Photoemission study of the thermal and photochemical decomposition of a urethane-substituted polythiophene

Abstract

X-ray and ultraviolet photoelectron spectroscopies have been used to study the thermal and photochemical decomposition of films of poly[2-(3-thienyl)ethanol n-butoxycarbonylmethylurethane], a polythiophene with a hydrogen-bond forming urethane side-chain. The films were heated in vacuum and in a partial pressure of oxygen. In both cases, decomposition of the side-chain, as evidenced by a loss of N 1s intensity, is observed to occur in the range 200–300 °C, consistent with thermogravimetric analyses. A modest irreversible thermochromism is also observed for spin-coated films, with the maximum optical absorption shifting from 444 to 412 nm upon heating from room temperature to 460 °C. Films heated to 480 °C show core level signals consistent with complete side-chain decomposition to volatile species, leaving the thiophene backbone on the surface.
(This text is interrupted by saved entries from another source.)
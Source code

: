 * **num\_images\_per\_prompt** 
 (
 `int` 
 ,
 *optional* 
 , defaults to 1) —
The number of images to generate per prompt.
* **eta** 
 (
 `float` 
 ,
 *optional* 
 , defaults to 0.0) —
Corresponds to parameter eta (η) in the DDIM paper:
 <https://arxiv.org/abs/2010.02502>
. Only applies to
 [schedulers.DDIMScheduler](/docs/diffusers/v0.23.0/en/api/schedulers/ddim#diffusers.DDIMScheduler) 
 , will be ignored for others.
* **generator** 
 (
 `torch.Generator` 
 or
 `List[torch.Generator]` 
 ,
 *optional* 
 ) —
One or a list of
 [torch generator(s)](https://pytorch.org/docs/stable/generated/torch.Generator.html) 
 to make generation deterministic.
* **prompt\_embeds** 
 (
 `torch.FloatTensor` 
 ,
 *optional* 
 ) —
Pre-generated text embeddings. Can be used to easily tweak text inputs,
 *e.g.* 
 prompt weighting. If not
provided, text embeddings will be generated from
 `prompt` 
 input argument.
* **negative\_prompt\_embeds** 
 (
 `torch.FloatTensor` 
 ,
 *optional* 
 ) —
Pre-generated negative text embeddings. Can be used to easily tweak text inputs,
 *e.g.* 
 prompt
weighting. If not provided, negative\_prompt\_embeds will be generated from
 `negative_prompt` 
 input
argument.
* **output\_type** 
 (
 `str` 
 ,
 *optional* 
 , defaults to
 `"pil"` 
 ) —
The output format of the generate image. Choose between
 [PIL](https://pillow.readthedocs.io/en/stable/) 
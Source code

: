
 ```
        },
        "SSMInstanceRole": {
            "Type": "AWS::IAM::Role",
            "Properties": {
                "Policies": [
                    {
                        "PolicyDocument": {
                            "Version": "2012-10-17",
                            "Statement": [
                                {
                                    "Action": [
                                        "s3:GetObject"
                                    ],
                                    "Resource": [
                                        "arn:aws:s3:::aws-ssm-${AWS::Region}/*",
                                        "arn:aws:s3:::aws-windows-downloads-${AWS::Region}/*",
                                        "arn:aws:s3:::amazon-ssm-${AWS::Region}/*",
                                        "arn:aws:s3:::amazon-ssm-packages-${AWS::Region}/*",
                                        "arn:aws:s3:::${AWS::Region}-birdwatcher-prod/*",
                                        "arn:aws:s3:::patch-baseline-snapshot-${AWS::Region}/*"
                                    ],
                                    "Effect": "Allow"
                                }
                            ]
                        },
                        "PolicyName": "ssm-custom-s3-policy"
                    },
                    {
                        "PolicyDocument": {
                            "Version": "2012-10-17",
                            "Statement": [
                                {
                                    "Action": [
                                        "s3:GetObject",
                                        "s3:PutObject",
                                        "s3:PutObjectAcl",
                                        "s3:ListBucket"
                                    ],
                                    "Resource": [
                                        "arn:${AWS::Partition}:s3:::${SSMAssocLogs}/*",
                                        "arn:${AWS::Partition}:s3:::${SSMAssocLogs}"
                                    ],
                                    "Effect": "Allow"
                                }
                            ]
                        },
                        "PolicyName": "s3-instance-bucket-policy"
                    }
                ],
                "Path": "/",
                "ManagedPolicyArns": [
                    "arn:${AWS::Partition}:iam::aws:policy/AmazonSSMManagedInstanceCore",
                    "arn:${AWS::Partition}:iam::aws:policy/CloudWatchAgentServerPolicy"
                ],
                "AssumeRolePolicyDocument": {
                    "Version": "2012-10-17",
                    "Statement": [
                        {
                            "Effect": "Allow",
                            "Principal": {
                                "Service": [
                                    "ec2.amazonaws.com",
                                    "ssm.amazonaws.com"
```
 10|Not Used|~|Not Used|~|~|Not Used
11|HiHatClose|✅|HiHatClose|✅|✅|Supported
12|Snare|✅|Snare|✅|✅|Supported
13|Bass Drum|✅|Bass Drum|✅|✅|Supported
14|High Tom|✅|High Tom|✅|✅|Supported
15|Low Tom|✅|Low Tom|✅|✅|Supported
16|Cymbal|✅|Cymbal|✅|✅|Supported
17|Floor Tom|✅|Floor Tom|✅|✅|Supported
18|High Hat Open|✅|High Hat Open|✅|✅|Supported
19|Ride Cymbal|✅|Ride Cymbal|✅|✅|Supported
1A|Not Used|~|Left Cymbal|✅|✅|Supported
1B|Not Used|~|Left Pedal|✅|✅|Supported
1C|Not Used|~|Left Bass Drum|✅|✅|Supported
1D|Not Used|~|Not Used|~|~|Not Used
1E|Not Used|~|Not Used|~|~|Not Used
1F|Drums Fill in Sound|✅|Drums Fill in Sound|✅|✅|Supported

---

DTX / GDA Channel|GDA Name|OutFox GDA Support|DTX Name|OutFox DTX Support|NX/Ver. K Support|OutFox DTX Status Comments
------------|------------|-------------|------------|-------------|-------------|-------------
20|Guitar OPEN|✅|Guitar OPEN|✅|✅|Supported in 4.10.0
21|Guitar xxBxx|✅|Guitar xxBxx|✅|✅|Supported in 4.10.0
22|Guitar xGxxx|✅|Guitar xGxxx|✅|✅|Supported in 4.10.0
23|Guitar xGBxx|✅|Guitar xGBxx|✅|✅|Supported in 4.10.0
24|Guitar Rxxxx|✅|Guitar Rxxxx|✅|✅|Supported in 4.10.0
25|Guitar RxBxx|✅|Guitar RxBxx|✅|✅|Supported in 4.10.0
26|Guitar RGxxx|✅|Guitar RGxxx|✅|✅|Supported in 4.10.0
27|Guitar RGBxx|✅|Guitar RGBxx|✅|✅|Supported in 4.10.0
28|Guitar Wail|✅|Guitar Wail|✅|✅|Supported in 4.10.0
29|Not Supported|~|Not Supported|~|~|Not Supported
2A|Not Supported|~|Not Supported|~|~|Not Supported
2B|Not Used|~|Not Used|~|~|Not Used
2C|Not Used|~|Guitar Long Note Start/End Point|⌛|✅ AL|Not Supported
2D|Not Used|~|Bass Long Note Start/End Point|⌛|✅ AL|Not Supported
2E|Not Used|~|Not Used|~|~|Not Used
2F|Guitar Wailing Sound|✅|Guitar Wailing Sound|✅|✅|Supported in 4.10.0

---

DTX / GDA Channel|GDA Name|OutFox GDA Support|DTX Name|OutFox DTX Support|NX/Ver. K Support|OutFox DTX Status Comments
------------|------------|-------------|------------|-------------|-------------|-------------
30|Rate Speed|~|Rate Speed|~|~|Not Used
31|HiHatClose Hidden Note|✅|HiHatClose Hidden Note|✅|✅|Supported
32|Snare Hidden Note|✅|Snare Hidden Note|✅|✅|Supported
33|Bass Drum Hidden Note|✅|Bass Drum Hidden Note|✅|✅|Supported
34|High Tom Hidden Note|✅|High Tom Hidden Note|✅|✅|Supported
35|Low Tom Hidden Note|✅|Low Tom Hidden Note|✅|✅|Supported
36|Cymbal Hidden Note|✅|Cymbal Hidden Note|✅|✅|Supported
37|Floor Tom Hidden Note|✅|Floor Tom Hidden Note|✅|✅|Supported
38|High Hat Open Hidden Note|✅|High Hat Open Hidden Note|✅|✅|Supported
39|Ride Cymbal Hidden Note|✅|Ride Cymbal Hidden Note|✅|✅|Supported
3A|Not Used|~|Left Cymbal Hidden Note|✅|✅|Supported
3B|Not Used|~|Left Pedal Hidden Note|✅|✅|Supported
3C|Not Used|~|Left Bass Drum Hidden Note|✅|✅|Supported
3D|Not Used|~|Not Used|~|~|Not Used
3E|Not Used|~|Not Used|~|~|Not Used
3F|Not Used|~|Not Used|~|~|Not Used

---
He I and X-ray valence spectroscopic measurements indicate that the presence of the urethane side-chains broadens the π-conjugation features to such an extent that they cannot be resolved until the side-chains decompose. Photochemical stability studies of the polymer films exposed in air to 585, 532 and 397 nm light demonstrate that only the latter induces decomposition, as detected by the emergence of an additional S 2p peak.